If you were genuinely interested in this possibility of contracting for this client, you should've gotten the name of the company from the recruiter, declined the interview, and then contacted the company directly. I do this all the time for my freelance consulting (PHP, etc) and it works great, and allows me to charge a much higher rate ($100/hr+).

The most important thing to realize: you don't owe them a damn thing. Just be clear that you do not consent to being submitted for any role at that company.


As a developer myself I see your side of it however recruiters get credit with the client for bringing in qualified candidates even if they know there is a seemingly unbridgeable gap between the bid and ask price. Also recruiters need to be pushy like salespeople - comes with the territory.
As it turned out you were slightly interested - chance of converting to a contract. I speak as someone who has turned down several interview chances, some with powerhouse companies.

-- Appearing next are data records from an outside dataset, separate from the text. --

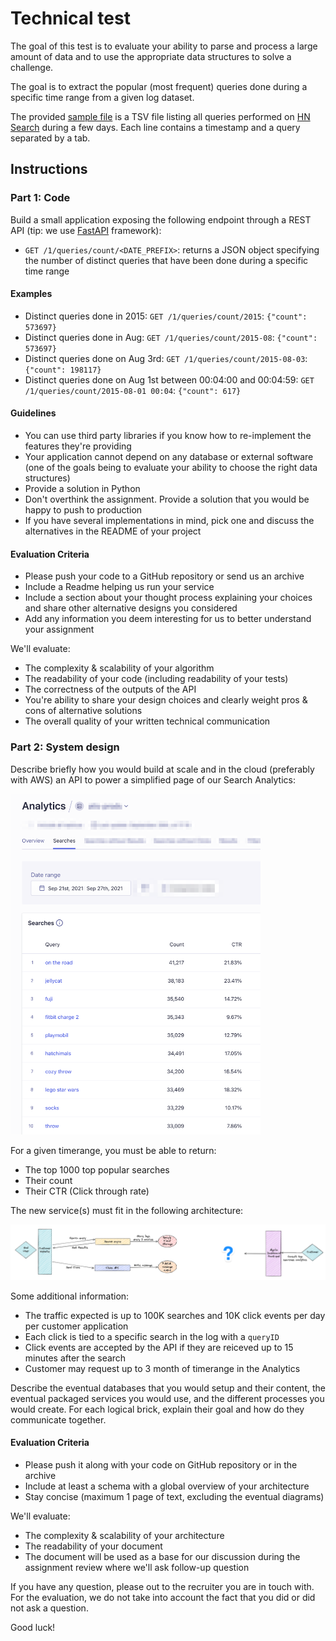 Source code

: # Technical test

The goal of this test is to evaluate your ability to parse and process a large amount of data and to use the appropriate data structures to solve a challenge.

The goal is to extract the popular (most frequent) queries done during a specific time range from a given log dataset.

The provided [sample file](https://www.dropbox.com/s/duv704waqjp3tu1/hn_logs.tsv.gz?dl=0) is a TSV file listing all queries performed on [HN Search](https://hn.algolia.com) during a few days.
Each line contains a timestamp and a query separated by a tab.


## Instructions

### Part 1: Code

Build a small application exposing the following endpoint through a REST API (tip: we use [FastAPI](https://github.com/tiangolo/fastapi) framework):

 * `GET /1/queries/count/<DATE_PREFIX>`: returns a JSON object specifying the number of distinct queries that have been done during a specific time range

#### Examples

 * Distinct queries done in 2015: `GET /1/queries/count/2015`: `{"count": 573697}`
 * Distinct queries done in Aug: `GET /1/queries/count/2015-08`: `{"count": 573697}`
 * Distinct queries done on Aug 3rd: `GET /1/queries/count/2015-08-03`: `{"count": 198117}`
 * Distinct queries done on Aug 1st between 00:04:00 and 00:04:59: `GET /1/queries/count/2015-08-01 00:04`: `{"count": 617}`

#### Guidelines

* You can use third party libraries if you know how to re-implement the features they're providing
* Your application cannot depend on any database or external software (one of the goals being to evaluate your ability to choose the right data structures)
* Provide a solution in Python
* Don't overthink the assignment. Provide a solution that you would be happy to push to production
* If you have several implementations in mind, pick one and discuss the alternatives in the README of your project

#### Evaluation Criteria

* Please push your code to a GitHub repository or send us an archive
* Include a Readme helping us run your service
* Include a section about your thought process explaining your choices and share other alternative designs you considered
* Add any information you deem interesting for us to better understand your assignment

We'll evaluate:
 
 * The complexity & scalability of your algorithm
 * The readability of your code (including readability of your tests)
 * The correctness of the outputs of the API
 * You're ability to share your design choices and clearly weight pros & cons of alternative solutions
 * The overall quality of your written technical communication


### Part 2: System design

Describe briefly how you would build at scale and in the cloud (preferably with AWS) an API to power a simplified page of our Search Analytics:

<img src="analytics-ui-example.png" alt="Simplified UI" width="400"/>

For a given timerange, you must be able to return:
* The top 1000 top popular searches
* Their count
* Their CTR (Click through rate)

The new service(s) must fit in the following architecture:

![Architecture](architecture.png)

Some additional information:
* The traffic expected is up to 100K searches and 10K click events per day per customer application
* Each click is tied to a specific search in the log with a `queryID`
* Click events are accepted by the API if they are reiceved up to 15 minutes after the search
* Customer may request up to 3 month of timerange in the Analytics

Describe the eventual databases that you would setup and their content, the eventual packaged services you would use, and the different processes you would create. For each logical brick, explain their goal and how do they communicate together.

#### Evaluation Criteria

* Please push it along with your code on GitHub repository or in the archive
* Include at least a schema with a global overview of your architecture
* Stay concise (maximum 1 page of text, excluding the eventual diagrams)

We'll evaluate:

 * The complexity & scalability of your architecture
 * The readability of your document
 * The document will be used as a base for our discussion during the assignment review where we'll ask follow-up question


If you have any question, please out to the recruiter you are in touch with. For the evaluation, we do not take into account the fact that you did or did not ask a question.

Good luck!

At a certain point, as you get more and more experienced, recruiters become more and more worthless. Mostly because they don't have the senior jobs, they have the interchangable-cogs type jobs. This is in part because they can't be relied on to understand the details about a job and find a good fit, so they're mostly recruiting generic positions and finding junior people for them.

That said, companies do a poor job of hiring for the more senior jobs as well, as they tend to have HR departments staffed with people who aren't any better.

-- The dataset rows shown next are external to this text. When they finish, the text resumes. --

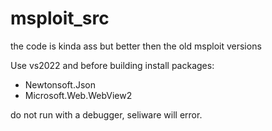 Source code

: # msploit_src
the code is kinda ass but better then the old msploit versions

Use vs2022 and before building install packages: 
- Newtonsoft.Json
- Microsoft.Web.WebView2

do not run with a debugger, seliware will error.
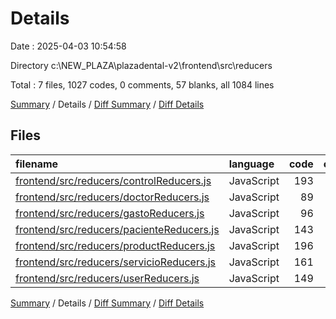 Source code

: # Details

Date : 2025-04-03 10:54:58

Directory c:\\NEW_PLAZA\\plazadental-v2\\frontend\\src\\reducers

Total : 7 files,  1027 codes, 0 comments, 57 blanks, all 1084 lines

[Summary](results.md) / Details / [Diff Summary](diff.md) / [Diff Details](diff-details.md)

## Files
| filename | language | code | comment | blank | total |
| :--- | :--- | ---: | ---: | ---: | ---: |
| [frontend/src/reducers/controlReducers.js](/frontend/src/reducers/controlReducers.js) | JavaScript | 193 | 0 | 13 | 206 |
| [frontend/src/reducers/doctorReducers.js](/frontend/src/reducers/doctorReducers.js) | JavaScript | 89 | 0 | 5 | 94 |
| [frontend/src/reducers/gastoReducers.js](/frontend/src/reducers/gastoReducers.js) | JavaScript | 96 | 0 | 6 | 102 |
| [frontend/src/reducers/pacienteReducers.js](/frontend/src/reducers/pacienteReducers.js) | JavaScript | 143 | 0 | 9 | 152 |
| [frontend/src/reducers/productReducers.js](/frontend/src/reducers/productReducers.js) | JavaScript | 196 | 0 | 10 | 206 |
| [frontend/src/reducers/servicioReducers.js](/frontend/src/reducers/servicioReducers.js) | JavaScript | 161 | 0 | 10 | 171 |
| [frontend/src/reducers/userReducers.js](/frontend/src/reducers/userReducers.js) | JavaScript | 149 | 0 | 4 | 153 |

[Summary](results.md) / Details / [Diff Summary](diff.md) / [Diff Details](diff-details.md) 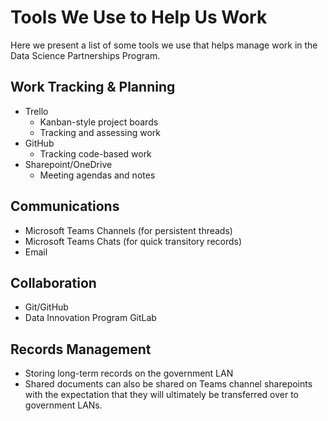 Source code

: # Tools We Use to Help Us Work

Here we present a list of some tools we use that helps manage work in the Data Science Partnerships Program. 


## Work Tracking & Planning

- Trello
  - Kanban-style project boards
  - Tracking and assessing work
- GitHub 
  - Tracking code-based work
- Sharepoint/OneDrive 
  - Meeting agendas and notes

## Communications

- Microsoft Teams Channels (for persistent threads)
- Microsoft Teams Chats (for quick transitory records)
- Email

## Collaboration

- Git/GitHub
- Data Innovation Program GitLab

## Records Management

- Storing long-term records on the government LAN
- Shared documents can also be shared on Teams channel sharepoints with the expectation that they will ultimately be transferred over to government LANs.
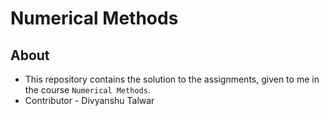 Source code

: # Numerical Methods
## About
* This repository contains the solution to the assignments, given to me in the course `Numerical Methods`.
* Contributor - Divyanshu Talwar
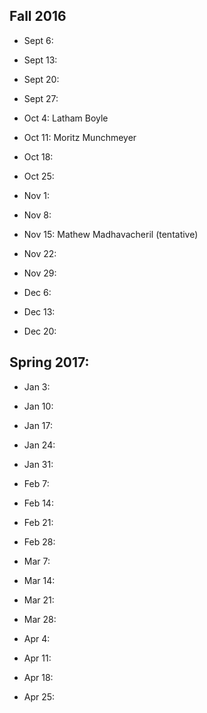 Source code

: ## Fall 2016

 - Sept 6:

 - Sept 13:

 - Sept 20:

 - Sept 27:

 - Oct 4: Latham Boyle

 - Oct 11: Moritz Munchmeyer

 - Oct 18:

 - Oct 25:

 - Nov 1:

 - Nov 8:

 - Nov 15: Mathew Madhavacheril (tentative)

 - Nov 22:

 - Nov 29:

 - Dec 6:

 - Dec 13:

 - Dec 20:

## Spring 2017:

 - Jan 3: 

 - Jan 10: 

 - Jan 17: 

 - Jan 24: 

 - Jan 31: 

 - Feb 7: 

 - Feb 14: 

 - Feb 21: 

 - Feb 28: 

 - Mar 7: 

 - Mar 14: 

 - Mar 21: 

 - Mar 28: 

 - Apr 4:

 - Apr 11:

 - Apr 18:

 - Apr 25:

At some point, it becomes all about networking.


Going to the interview served a good purpose-- it put the company on notice as to how incompetent that recruiter is.

But there is no chance you could have gotten a contract there, because the deal the recruiters make them sign means the recruiter gets paid if you get hired in any capacity, so they likely weren't going to hire you at your contract rate and then send %20-%30 of the annual value of that contract rate to the recruiter for a contract that might be 3-6 months.

In the case of 3 months for a contract that earns you $25,000, they would have had to pay $20k-$30k to the recruiter!

Alan Hannan

The irony here is awesome. Author said he wanted job that met certain criteria. They said we don't have, but scheduled interview. So he offered them a consulting opportunity that met his criteria. The Bait and Switch got Bait and Switched!


Recruiters are the used car salesmen of the tech industry.


The next time I get bullied by a recruiter I'm blaming you and people like you. You wouldn't take your own 'no' seriously, why should they? At that rate, what did the recruiter have to lose? You might have taken the job! You probably made the recruiter look GOOD, having raised the count of people they 'brought in'.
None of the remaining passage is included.